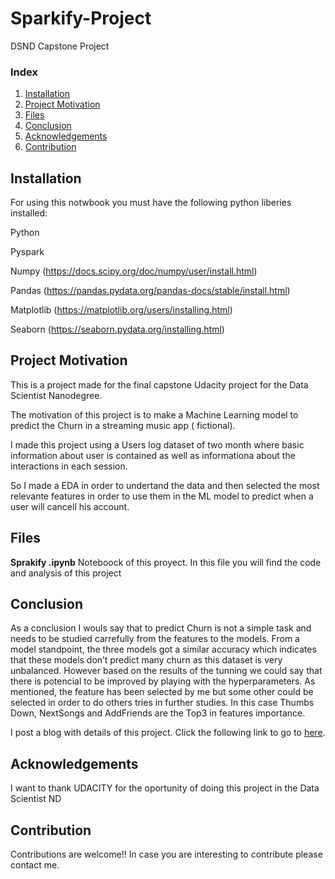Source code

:# Sparkify-Project
DSND Capstone Project

### Index

1. [Installation](#installation)
2. [Project Motivation](#motivation)
3. [Files](#files)
4. [Conclusion](#Conclusion)
5. [Acknowledgements](#acknowledgements)
6. [Contribution](#contribution)


## Installation <a name="installation"></a>

For using this notwbook you must have the following python liberies installed:

Python

Pyspark

Numpy (https://docs.scipy.org/doc/numpy/user/install.html)

Pandas (https://pandas.pydata.org/pandas-docs/stable/install.html)

Matplotlib (https://matplotlib.org/users/installing.html)

Seaborn (https://seaborn.pydata.org/installing.html)


## Project Motivation<a name="motivation"></a>

This is a project made for the final capstone Udacity project for the Data Scientist Nanodegree.

The motivation of this project is to make a Machine Learning model to predict the Churn in a streaming music app ( 
fictional).

I made this project using a Users log dataset of two month where basic information about user is contained as well as informationa about the interactions in each session. 

So I made a EDA in order to undertand the data and then selected the most relevante features in order to use them in the ML model to predict when a user will cancell his account.


## Files <a name="files"></a>

**Sprakify .ipynb** Noteboock of this proyect. In this file you will find the code and analysis of this project

## Conclusion

As a conclusion I wouls say that to predict Churn is not a simple task and needs to be studied carrefully from the features to the models.
From a model standpoint, the three models got a similar accuracy which indicates that these models don’t predict many churn as this dataset is very unbalanced.
However based on the results of the tunning we could say that there is potencial to be improved by playing with the hyperparameters.
As mentioned, the feature has been selected by me but some other could be selected in order to do others tries in further studies. In this case Thumbs Down, NextSongs and AddFriends are the Top3 in features importance.

I post a blog with details of this project. Click the following link to go to [here](https://medium.com/@pfernandeze/sparkify-churn-prediction-by-ml-techniques-3e9016bed44d).


## Acknowledgements <a name="acknowledgements"></a>
I want to thank UDACITY for the oportunity of doing this project in the Data Scientist ND

## Contribution <a name="contribution"></a>
Contributions are welcome!! In case you are interesting to contribute please contact me.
########
Each line in the entries above, starting at the line with "analysis of this project" and ending at the line with "However based on", is to be printed exactly, and only those lines.

== EXERCISE SOLUTION ==
**Sprakify .ipynb** Noteboock of this proyect. In this file you will find the code and analysis of this project

## Conclusion

As a conclusion I wouls say that to predict Churn is not a simple task and needs to be studied carrefully from the features to the models.
From a model standpoint, the three models got a similar accuracy which indicates that these models don’t predict many churn as this dataset is very unbalanced.
However based on the results of the tunning we could say that there is potencial to be improved by playing with the hyperparameters.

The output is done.